Before attempting to use your own machine learning model in WherobotsAI Raster Inference, ensure that you have the following:

* A Professional Edition Wherobots Organization.
    * [Log in to Wherobots Cloud](https://cloud.wherobots.com) to follow along in an interactive Wherobots notebook or complete these steps for your own model in a new notebook.
* A PyTorch model file.
* An [Amazon S3 Bucket](https://docs.wherobots.com/latest/develop/storage-management/s3-storage-integration/) or [a Wherobots Managed Storage](https://docs.wherobots.com/latest/develop/storage-management/storage/#wherobots-managed-storage) for storing your MLM JSON file.

## Save and Upload Your Model

Save your model checkpoint using Torchscript. For more information, see [Saving and Loading Models](https://pytorch.org/tutorials/beginner/saving_loading_models.html) in the PyTorch documentation.

The following Torchscript model checkpoint saving methods are supported:

| Artifact Type | Description |
| ----- | ----- |
| `torch.jit.script` | A model artifact obtained by [`TorchScript`](https://pytorch.org/docs/stable/jit.html). |
| `torch.export.save` | A Pytorch model archive containing an artifact of type [`AOTInductor`](https://docs.pytorch.org/tutorials/recipes/torch_export_aoti_python.html#when-to-use-aotinductor-with-a-python-runtime) or [`ExportedProgram`](https://docs.pytorch.org/docs/2.7/export.htm). |

!!! note
    WherobotsAI Raster Inference currently only supports PyTorch models.

1. Store your model in an S3 bucket. This S3 bucket needs to be accessible to Wherobots Cloud. You can choose to store your model in one of two ways:
    1. Directly in Wherobots Managed Storage. For more information, see [Wherobots storage and notebook guidance](https://docs.wherobots.com/latest/develop/storage-management/storage/#wherobots-notebook-and-data-storage-guidance).
    2. Integrate your existing Amazon S3 storage with Wherobots. For more information on integrating a public or private S3 bucket with Wherobots Cloud see, [S3 storage integration](https://docs.wherobots.com/latest/develop/storage-management/s3-storage-integration/).

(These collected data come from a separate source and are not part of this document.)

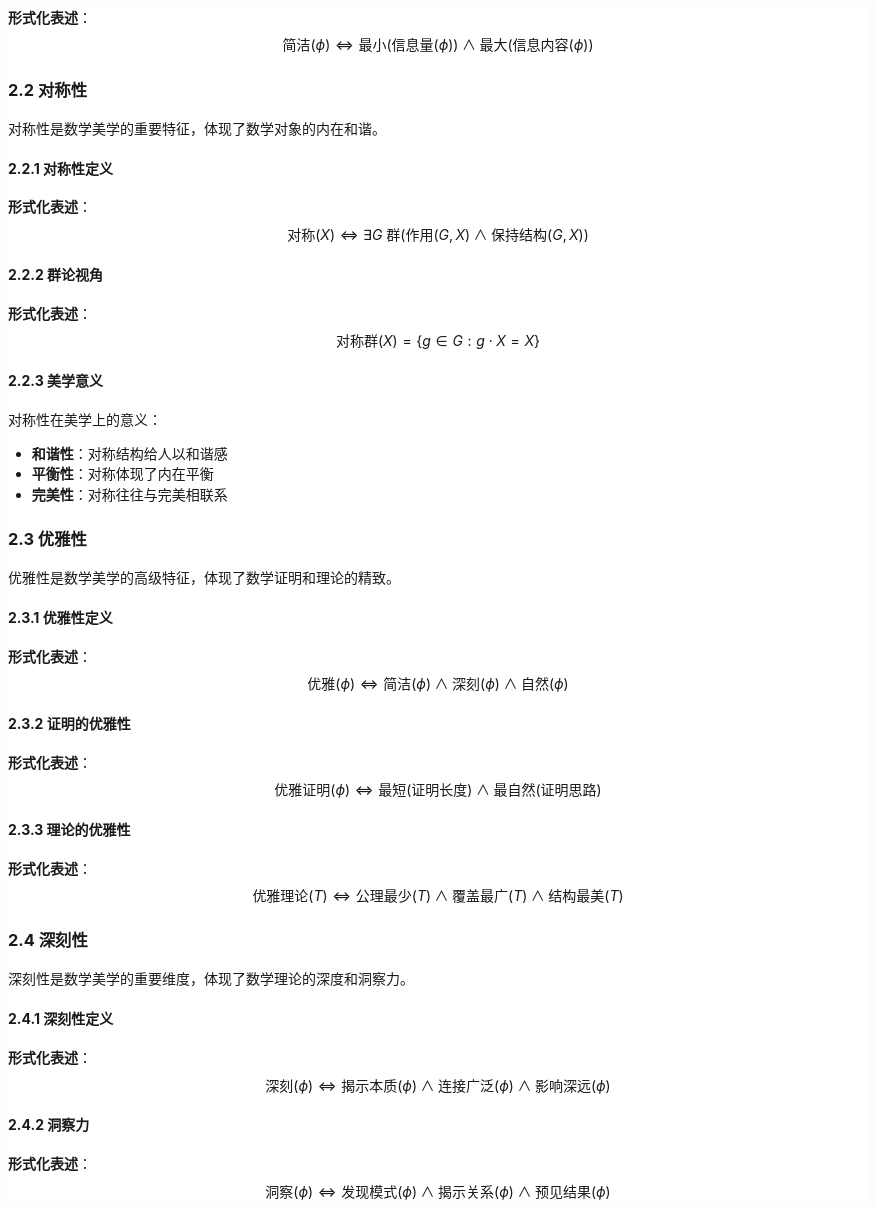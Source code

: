 **形式化表述**：
$$\text{简洁}(\phi) \Leftrightarrow \text{最小}(\text{信息量}(\phi)) \land \text{最大}(\text{信息内容}(\phi))$$

### 2.2 对称性

对称性是数学美学的重要特征，体现了数学对象的内在和谐。

#### 2.2.1 对称性定义

**形式化表述**：
$$\text{对称}(X) \Leftrightarrow \exists G \text{ 群} (\text{作用}(G, X) \land \text{保持结构}(G, X))$$

#### 2.2.2 群论视角

**形式化表述**：
$$\text{对称群}(X) = \{g \in G : g \cdot X = X\}$$

#### 2.2.3 美学意义

对称性在美学上的意义：
- **和谐性**：对称结构给人以和谐感
- **平衡性**：对称体现了内在平衡
- **完美性**：对称往往与完美相联系

### 2.3 优雅性

优雅性是数学美学的高级特征，体现了数学证明和理论的精致。

#### 2.3.1 优雅性定义

**形式化表述**：
$$\text{优雅}(\phi) \Leftrightarrow \text{简洁}(\phi) \land \text{深刻}(\phi) \land \text{自然}(\phi)$$

#### 2.3.2 证明的优雅性

**形式化表述**：
$$\text{优雅证明}(\phi) \Leftrightarrow \text{最短}(\text{证明长度}) \land \text{最自然}(\text{证明思路})$$

#### 2.3.3 理论的优雅性

**形式化表述**：
$$\text{优雅理论}(T) \Leftrightarrow \text{公理最少}(T) \land \text{覆盖最广}(T) \land \text{结构最美}(T)$$

### 2.4 深刻性

深刻性是数学美学的重要维度，体现了数学理论的深度和洞察力。

#### 2.4.1 深刻性定义

**形式化表述**：
$$\text{深刻}(\phi) \Leftrightarrow \text{揭示本质}(\phi) \land \text{连接广泛}(\phi) \land \text{影响深远}(\phi)$$

#### 2.4.2 洞察力

**形式化表述**：
$$\text{洞察}(\phi) \Leftrightarrow \text{发现模式}(\phi) \land \text{揭示关系}(\phi) \land \text{预见结果}(\phi)$$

In this example, we’ll store our model using [Wherobots Managed Storage](https://docs.wherobots.com/latest/develop/storage-management/storage/#wherobots-managed-storage) and create a `data/customer-XXXX/bring-your-own-model` directory.

!!! note
    This example uploads the model to Wherobots Managed Storage but you can also use your model through integrated storage. For more information, see [S3 storage integration](https://docs.wherobots.com/latest/develop/storage-management/s3-storage-integration/) in the Wherobots documentation.

  ![Upload model](./assets/img/byom-model-pt.png)

The URI to this model is used to create an MLM JSON in the subsequent step.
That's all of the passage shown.